▶ REQUIRED WORK:
Search the records for the word "docs" and copy each line in which it appears.

DATA LISTING below:

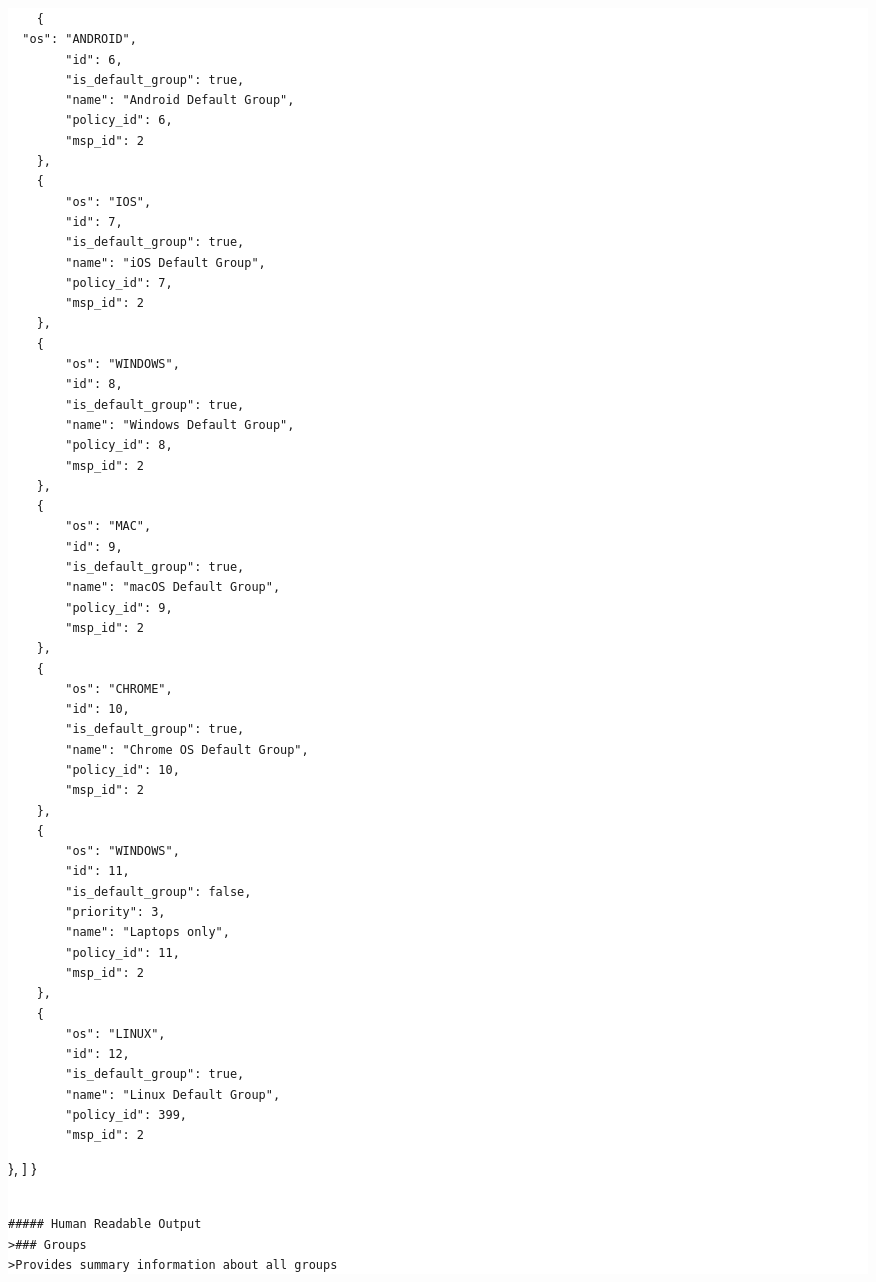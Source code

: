         {
      "os": "ANDROID",
			"id": 6,
			"is_default_group": true,
			"name": "Android Default Group",
			"policy_id": 6,
			"msp_id": 2
		},
		{
			"os": "IOS",
			"id": 7,
			"is_default_group": true,
			"name": "iOS Default Group",
			"policy_id": 7,
			"msp_id": 2
		},
		{
			"os": "WINDOWS",
			"id": 8,
			"is_default_group": true,
			"name": "Windows Default Group",
			"policy_id": 8,
			"msp_id": 2
		},
		{
			"os": "MAC",
			"id": 9,
			"is_default_group": true,
			"name": "macOS Default Group",
			"policy_id": 9,
			"msp_id": 2
		},
		{
			"os": "CHROME",
			"id": 10,
			"is_default_group": true,
			"name": "Chrome OS Default Group",
			"policy_id": 10,
			"msp_id": 2
		},
		{
			"os": "WINDOWS",
			"id": 11,
			"is_default_group": false,
			"priority": 3,
			"name": "Laptops only",
			"policy_id": 11,
			"msp_id": 2
		},
		{
			"os": "LINUX",
			"id": 12,
			"is_default_group": true,
			"name": "Linux Default Group",
			"policy_id": 399,
			"msp_id": 2
  },
    ]
}
```

##### Human Readable Output
>### Groups
>Provides summary information about all groups
```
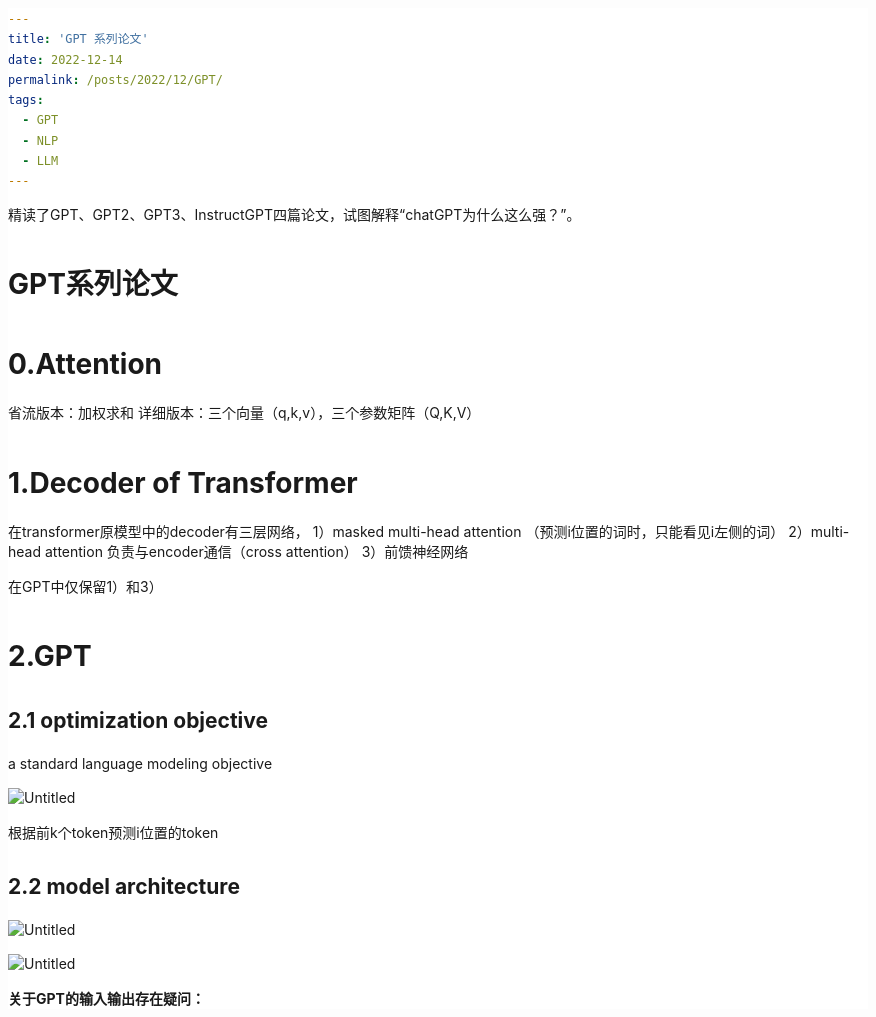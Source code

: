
 ```yaml
---
title: 'GPT 系列论文'
date: 2022-12-14
permalink: /posts/2022/12/GPT/
tags:
  - GPT
  - NLP
  - LLM
---
```


精读了GPT、GPT2、GPT3、InstructGPT四篇论文，试图解释“chatGPT为什么这么强？”。

# GPT系列论文

# 0.Attention

省流版本：加权求和
详细版本：三个向量（q,k,v），三个参数矩阵（Q,K,V）

# 1.Decoder of  Transformer

在transformer原模型中的decoder有三层网络，
1）masked multi-head attention （预测i位置的词时，只能看见i左侧的词）
2）multi-head attention 负责与encoder通信（cross attention）
3）前馈神经网络 

在GPT中仅保留1）和3）

# 2.GPT

## 2.1 optimization objective

a standard language modeling objective

![Untitled](GPT%E7%B3%BB%E5%88%97%E8%AE%BA%E6%96%87%20413a07bde9d5456b8f931e1cc0a8c256/Untitled.png)

根据前k个token预测i位置的token

## 2.2 model architecture

![Untitled](GPT%E7%B3%BB%E5%88%97%E8%AE%BA%E6%96%87%20413a07bde9d5456b8f931e1cc0a8c256/Untitled%201.png)

![Untitled](GPT%E7%B3%BB%E5%88%97%E8%AE%BA%E6%96%87%20413a07bde9d5456b8f931e1cc0a8c256/Untitled%202.png)

**关于GPT的输入输出存在疑问：**
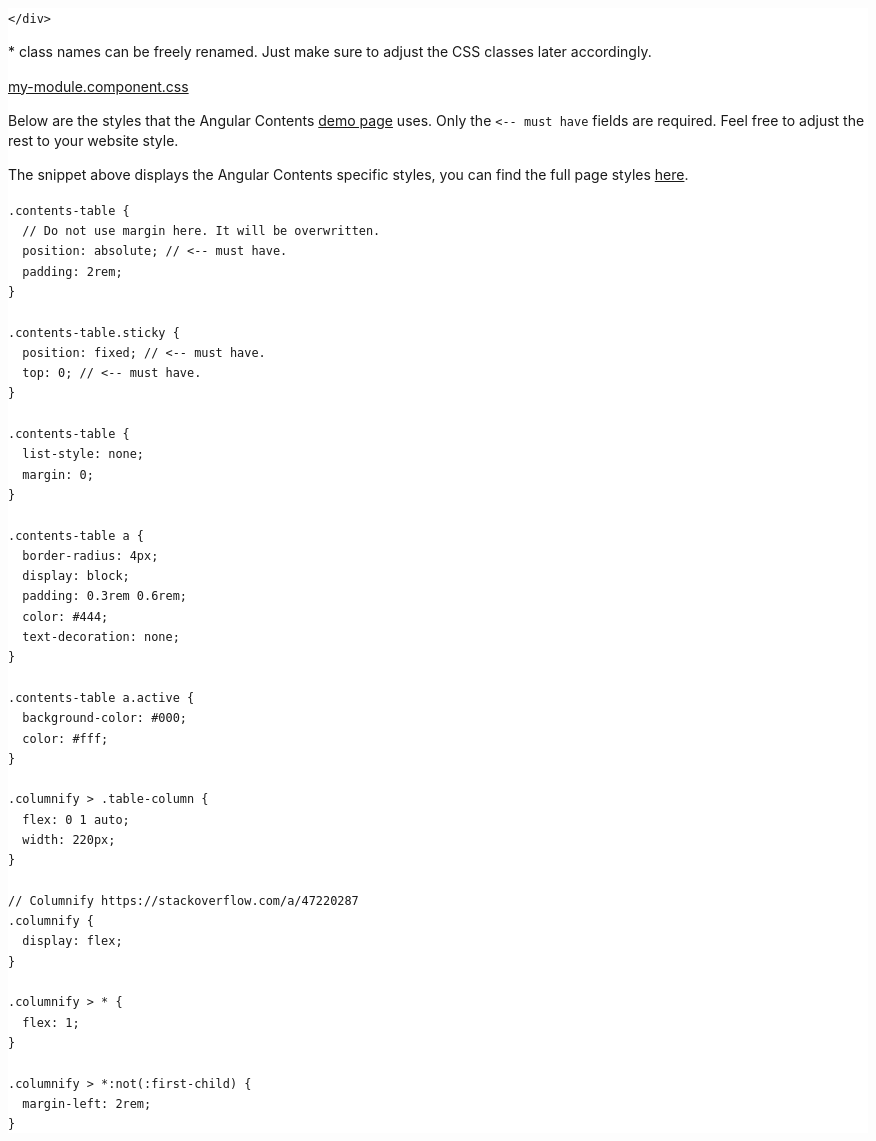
 ```
</div>
```

&ast; class names can be freely renamed. Just make sure to adjust the CSS classes later accordingly.

[my-module.component.css](https://github.com/zurfyx/angular-contents/blob/master/example/app/default.component.scss)

Below are the styles that the Angular Contents [demo page](https://zurfyx.github.io/angular-contents/) uses. Only the `<-- must have` fields are required. Feel free to adjust the rest to your website style.

The snippet above displays the Angular Contents specific styles, you can find the full page styles [here](https://github.com/zurfyx/angular-contents/blob/master/example/app/default.component.scss).

```
.contents-table {
  // Do not use margin here. It will be overwritten.
  position: absolute; // <-- must have.
  padding: 2rem;
}

.contents-table.sticky {
  position: fixed; // <-- must have.
  top: 0; // <-- must have.
}

.contents-table {
  list-style: none;
  margin: 0;
}

.contents-table a {
  border-radius: 4px;
  display: block;
  padding: 0.3rem 0.6rem;
  color: #444;
  text-decoration: none;
}

.contents-table a.active {
  background-color: #000;
  color: #fff;
}

.columnify > .table-column {
  flex: 0 1 auto;
  width: 220px;
}

// Columnify https://stackoverflow.com/a/47220287
.columnify {
  display: flex;
}

.columnify > * {
  flex: 1;
}

.columnify > *:not(:first-child) {
  margin-left: 2rem;
}
```

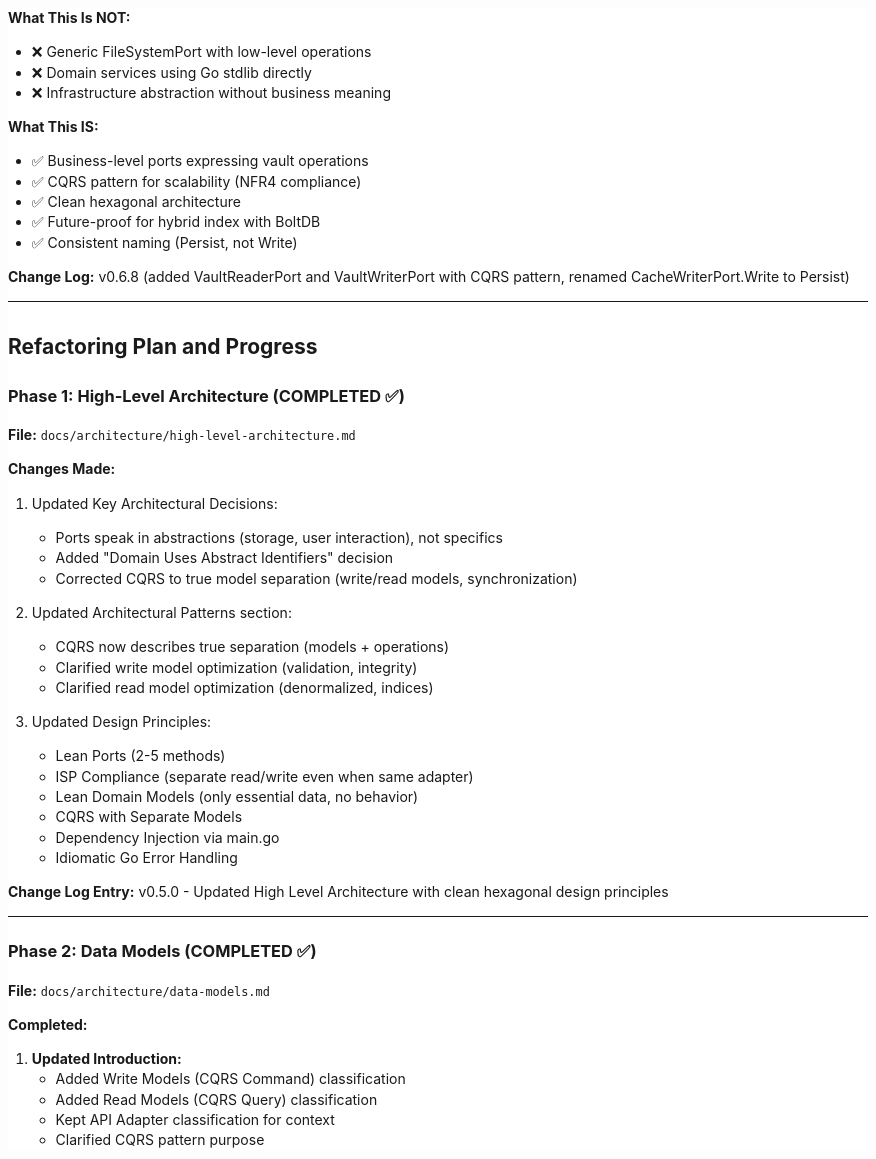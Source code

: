 **What This Is NOT:**

- ❌ Generic FileSystemPort with low-level operations
- ❌ Domain services using Go stdlib directly
- ❌ Infrastructure abstraction without business meaning

**What This IS:**

- ✅ Business-level ports expressing vault operations
- ✅ CQRS pattern for scalability (NFR4 compliance)
- ✅ Clean hexagonal architecture
- ✅ Future-proof for hybrid index with BoltDB
- ✅ Consistent naming (Persist, not Write)

**Change Log:** v0.6.8 (added VaultReaderPort and VaultWriterPort with CQRS pattern, renamed CacheWriterPort.Write to Persist)

---

## Refactoring Plan and Progress

### Phase 1: High-Level Architecture (COMPLETED ✅)

**File:** `docs/architecture/high-level-architecture.md`

**Changes Made:**
1. Updated Key Architectural Decisions:
   - Ports speak in abstractions (storage, user interaction), not specifics
   - Added "Domain Uses Abstract Identifiers" decision
   - Corrected CQRS to true model separation (write/read models, synchronization)

2. Updated Architectural Patterns section:
   - CQRS now describes true separation (models + operations)
   - Clarified write model optimization (validation, integrity)
   - Clarified read model optimization (denormalized, indices)

3. Updated Design Principles:
   - Lean Ports (2-5 methods)
   - ISP Compliance (separate read/write even when same adapter)
   - Lean Domain Models (only essential data, no behavior)
   - CQRS with Separate Models
   - Dependency Injection via main.go
   - Idiomatic Go Error Handling

**Change Log Entry:** v0.5.0 - Updated High Level Architecture with clean hexagonal design principles

---

### Phase 2: Data Models (COMPLETED ✅)

**File:** `docs/architecture/data-models.md`

**Completed:**

1. **Updated Introduction:**
   - Added Write Models (CQRS Command) classification
   - Added Read Models (CQRS Query) classification
   - Kept API Adapter classification for context
   - Clarified CQRS pattern purpose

End of DATA LISTING.

▶ RESPONSE TO THE TASK:
**File:** `docs/architecture/high-level-architecture.md`
**File:** `docs/architecture/data-models.md`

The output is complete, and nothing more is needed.